From Duke to the Everglades to Iraq
Curtis Richardson's Wetland Journey Sheds New Light on One
of Nature's Historically Maligned Assets p.3
Richardson and his group developed what he labels “a
new and innovative way” to determine the thresholds
above which phosphorus concentrations could become a problem.
Another startling discovery was that adding more nitrogen
and phosphorus actually increases, rather than reduces, the
varieties and densities of invertebrates and small fish available
to serve as food for many Everglades’ mammals and birds.
Richardson thinks with the new standards in place the nutrient
runoff from farming operations is far less of a problem in
the Everglades than water allocations within what has become
a complex hydrological system that both scientists and politicians
now agree needs fixing.
He notes that before engineers began crisscrossing the Everglades
with an elaborate network of canals to quickly dump runoff
into the Atlantic Ocean and Gulf of Mexico during periods
of flooding, there was more water on the surface and in the
limestone aquifers underlying the Everglades.
“One hundred years ago there were waterfalls coming
into the city of Miami,” he says. Freshwater artesian
wells also bubbled up offshore in Biscayne Bay and were tapped
to provide pure, piped-in drinking water for residents.

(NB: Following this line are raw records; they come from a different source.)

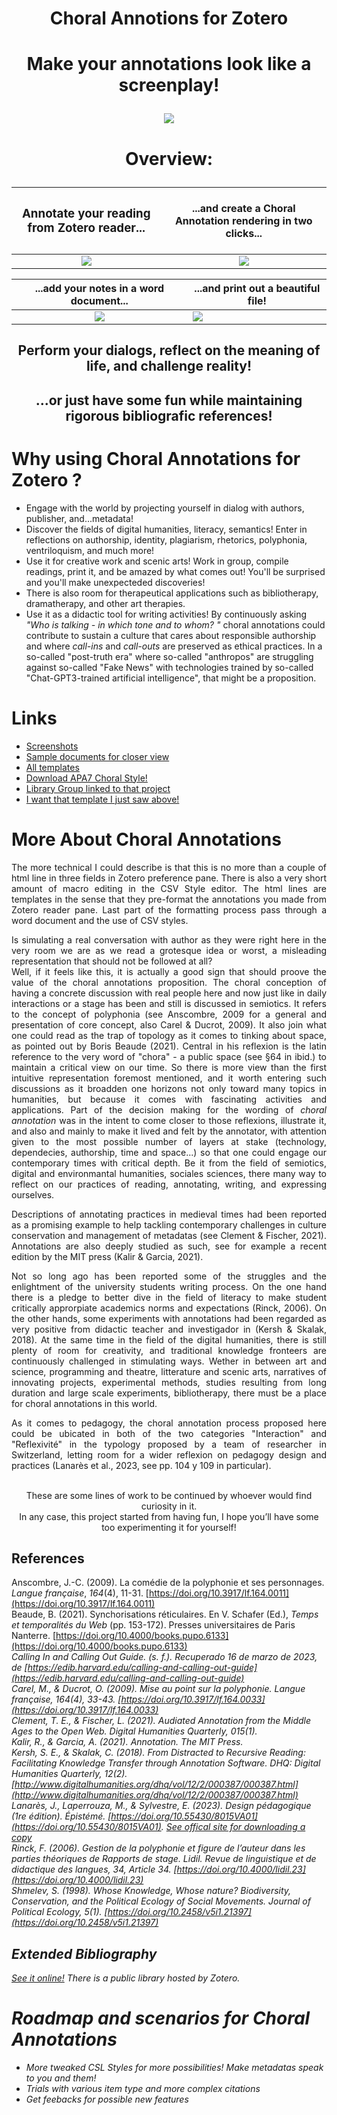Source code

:# <p align="center"> Choral Annotions for Zotero
# <p align="center"> Make your annotations look like a screenplay!
<p align="center"> <img src="https://github.com/betamigo98/Choral-Annotations-For-Zotero/blob/main/Screenshots/Pdf%20-%20Centered%20-%20French%20Convention.png"<br /></p>

# <p align="center"> Overview:
| <h3>Annotate your reading from Zotero reader...<h3> | ...and create a Choral Annotation rendering in two clicks...
|:---:|:---:|
| <img src="https://github.com/betamigo98/PolyDevice/blob/main/Screenshots/Zotero%20-%20Making%20Annotations.png"> | <img src="https://github.com/betamigo98/PolyDevice/blob/main/Screenshots/Zotero%20-%20Making%20Annotations%20And%20Create%20Notes.png"> 

...add your notes in a word document... | ...and print out a beautiful file!
|:---:|---|
| <img src="https://github.com/betamigo98/Choral-Annotations-For-Zotero/blob/main/Screenshots/LibreOffice%20-%20Add%20Notes.png"> | <img src="https://github.com/betamigo98/PolyDevice/blob/main/Screenshots/Pdf%20-%20Centered%20-%20French%20Convention.png">

## <p align="center">Perform your dialogs, reflect on the meaning of life, and challenge reality!<br />
## <p align="center">...or just have some fun while maintaining rigorous bibliografic references!
# Why using Choral Annotations for Zotero ?
* Engage with the world by projecting yourself in dialog with authors, publisher, and...metadata!<br />
* Discover the fields of digital humanities, literacy, semantics! Enter in reflections on authorship, identity, plagiarism, rhetorics, polyphonia, ventriloquism, and much more!<br />
* Use it for creative work and scenic arts! Work in group, compile readings, print it, and be amazed by what comes out! You'll be surprised and you'll make unexpecteded discoveries!
* There is also room for therapeutical applications such as bibliotherapy, dramatherapy, and other art therapies.<br />
* Use it as a didactic tool for writing activities! By continuously asking <i>"Who is talking - in which tone and to whom? "</i> choral annotations could contribute to sustain a culture that cares about responsible authorship and where <i>call-ins</i> and <i>call-outs</i> are preserved as ethical practices. In a so-called "post-truth era" where so-called "anthropos" are struggling against so-called "Fake News" with technologies trained by so-called "Chat-GPT3-trained artificial intelligence", that might be a proposition.<br />
  
# Links
* [Screenshots](https://github.com/betamigo98/PolyDevice/tree/main/Screenshots)
* [Sample documents for closer view](https://github.com/betamigo98/Choral-Annotations-For-Zotero/tree/main/Choral%20Rendering%20-%20Samples)
* [All templates](https://github.com/betamigo98/Choral-Annotations-For-Zotero/blob/main/Template%20Scripts.md)
* [Download APA7 Choral Style!](https://github.com/betamigo98/PolyDevice/tree/main/CSL%20Choral%20Styles)
* [Library Group linked to that project](https://www.zotero.org/search/type/group?q=Chorale%20Annotations%20Library)
* [I want that template I just saw above!](https://github.com/betamigo98/Choral-Annotations-For-Zotero/blob/main/Template%20Scripts.md#33-centered---french-convention)

# More About Choral Annotations
<p align="justify">The more technical I could describe is that this is no more than a couple of html line in three fields in Zotero preference pane. There is also a very short amount of macro editing in the CSV Style editor. The html lines are templates in the sense that they pre-format the annotations you made from Zotero reader pane. Last part of the formatting process pass through a word document and the use of CSV styles.

<p align="justify">Is simulating a real conversation with author as they were right here in the very room we are as we read a grotesque idea or worst, a misleading representation that should not be followed at all?<br />
Well, if it feels like this, it is actually a good sign that should proove the value of the choral annotations proposition.
The choral conception of having a concrete discussion with real people here and now just like in daily interactions or a stage has been and still is discussed in semiotics. It refers to the concept of polyphonia (see Anscombre, 2009 for a general and presentation of core concept, also Carel & Ducrot, 2009). It also join what one could read as the trap of topology as it comes to tinking about space, as pointed out by Boris Beaude (2021). Central in his reflexion is the latin reference to the very word of "chora" - a public space (see §64 in ibid.) to maintain a critical view on our time. So there is more view than the first intuitive representation foremost mentioned, and it worth entering such discussions as it broadden one horizons not only toward many topics in humanities, but because it comes with fascinating activities and applications. Part of the decision making for the wording of <i>choral annotation</i> was in the intent to come closer to those reflexions, illustrate it, and also and mainly to make it lived and felt by the annotator, with attention given to the most possible number of layers at stake (technology, dependecies, authorship, time and space...) so that one could engage our contemporary times with critical depth. Be it from the field of semiotics, digital and environmantal humanities, sociales sciences, there many way to reflect on our practices of reading, annotating, writing, and expressing ourselves.</p>

<p align="justify">Descriptions of annotating practices in medieval times had been reported as a promising example to help tackling contemporary challenges in culture conservation and management of metadatas (see Clement & Fischer, 2021). Annotations are also deeply studied as such, see for example a recent edition by the MIT press (Kalir &#38; Garcia, 2021).<br />

<p align="justify">Not so long ago has been reported some of the struggles and the enlightment of the university students writing process. On the one hand there is a pledge to better dive in the field of literacy to make student critically approrpiate academics norms and expectations (Rinck, 2006). On the other hands, some experiments with annotations had been regarded as very positive from didactic teacher and investigador in (Kersh & Skalak, 2018). At the same time in the field of the digital humanities, there is still plenty of room for creativity, and traditional knowledge fronteers are continuously challenged in stimulating ways. Wether in between art and science, programming and theatre, litterature and scenic arts, narratives of innovating projects, experimental methods, studies resulting from long duration and large scale experiments, bibliotherapy, there must be a place for choral annotations in this world.</p>

<p align="justify">As it comes to pedagogy, the choral annotation process proposed here could be ubicated in both of the two categories "Interaction" and "Reflexivité" in the typology proposed by a team of researcher in Switzerland, letting room for a wider reflexion on pedagogy design and practices (Lanarès et al., 2023, see pp. 104 y 109 in particular).
<br >
  <br />
<p align="center">These are some lines of work to be continued by whoever would find curiosity in it.<br />
In any case, this project started from having fun, I hope you’ll have some too experimenting it for yourself!</p>

## References
Anscombre, J.-C. (2009). La comédie de la polyphonie et ses personnages. *Langue française*, *164*(4), 11-31. [https://doi.org/10.3917/lf.164.0011](https://doi.org/10.3917/lf.164.0011)<br />
Beaude, B. (2021). Synchorisations réticulaires. En V. Schafer (Ed.), *Temps et temporalités du Web* (pp. 153-172). Presses universitaires de Paris Nanterre. [https://doi.org/10.4000/books.pupo.6133](https://doi.org/10.4000/books.pupo.6133)<br />
<i>Calling In and Calling Out Guide<i>. (s. f.). Recuperado 16 de marzo de 2023, de [https://edib.harvard.edu/calling-and-calling-out-guide](https://edib.harvard.edu/calling-and-calling-out-guide)<br />
Carel, M., & Ducrot, O. (2009). Mise au point sur la polyphonie. *Langue française*, *164*(4), 33-43. [https://doi.org/10.3917/lf.164.0033](https://doi.org/10.3917/lf.164.0033)<br />
Clement, T. E., & Fischer, L. (2021). Audiated Annotation from the Middle Ages to the Open Web. *Digital Humanities Quarterly*, *015*(1).<br />
Kalir, R., & Garcia, A. (2021). *Annotation*. The MIT Press.<br />
Kersh, S. E., & Skalak, C. (2018). From Distracted to Recursive Reading: Facilitating Knowledge Transfer through Annotation Software. *DHQ: Digital Humanities Quarterly*, *12*(2). [http://www.digitalhumanities.org/dhq/vol/12/2/000387/000387.html](http://www.digitalhumanities.org/dhq/vol/12/2/000387/000387.html) <br />
Lanarès, J., Laperrouza, M., & Sylvestre, E. (2023). *Design pédagogique* (1re édition). Épistémé. [https://doi.org/10.55430/8015VA01](https://doi.org/10.55430/8015VA01). [See offical site for downloading a copy](https://designpedagogique.info/)<br />
Rinck, F. (2006). Gestion de la polyphonie et figure de l’auteur dans les parties théoriques de Rapports de stage. *Lidil. Revue de linguistique et de didactique des langues*, *34*, Article 34. [https://doi.org/10.4000/lidil.23](https://doi.org/10.4000/lidil.23)<br />
Shmelev, S. (1998). Whose Knowledge, Whose nature? Biodiversity, Conservation, and the Political Ecology of Social Movements. *Journal of Political Ecology*, *5*(1). [https://doi.org/10.2458/v5i1.21397](https://doi.org/10.2458/v5i1.21397)
 
## Extended Bibliography
[See it online!](https://www.zotero.org/search/type/group?q=Chorale%20Annotations%20Library) There is a public library hosted by Zotero.

# Roadmap and scenarios for Choral Annotations
* More tweaked CSL Styles for more possibilities! Make metadatas speak to you and them!
* Trials with various item type and more complex citations
* Get feebacks for possible new features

A 30-year restoration plan, costing almost $8 billion, envisions
a massive revamping of the Everglades water system, including
large surface and underground reservoirs. The goal is to better
serve the needs of nature as well as the growing patchwork
of urban areas that fringe the Everglades. Richardson is skeptical
that it will work and is convinced that this plan takes little
Everglades ecology into account. “A careful reading
of the proposed restoration plans by the Corps of Engineers
will find precious little ecological understanding of how
the Everglades will function or respond to these massive water
alterations, but a lot of information on the plan is given
on how it will reroute water and provide water supplies to
population centers and agriculture.”
Overall, more than 30 scientists have worked at the Wetland
Center on Everglades’ projects, publishing more than
50 papers. Richardson is the principal author of a new book
to be published in 2004 on the effort, The Everglades
Experiments: Lessons for Restoration.
Richardson noted that “This project has been a tremendous
learning experience and has given me and my co-workers first
hand experience of how rough it can get when science clashes
head on with political agendas, environmental conservatives
and big business.” He and colleagues have been chased
off one part of the Everglades and also had to testify in
court during protracted legal disputes between state and federal
overseers. “We just kept our heads down and did our
work,” he recalls.
His research’s credibility has also been challenged
because Florida sugar growers funded some of it. “Since
other scientists later verified the Wetland Center’s
findings and we have published our work in the best journals,
there wasn’t a whole lot they could say about it,”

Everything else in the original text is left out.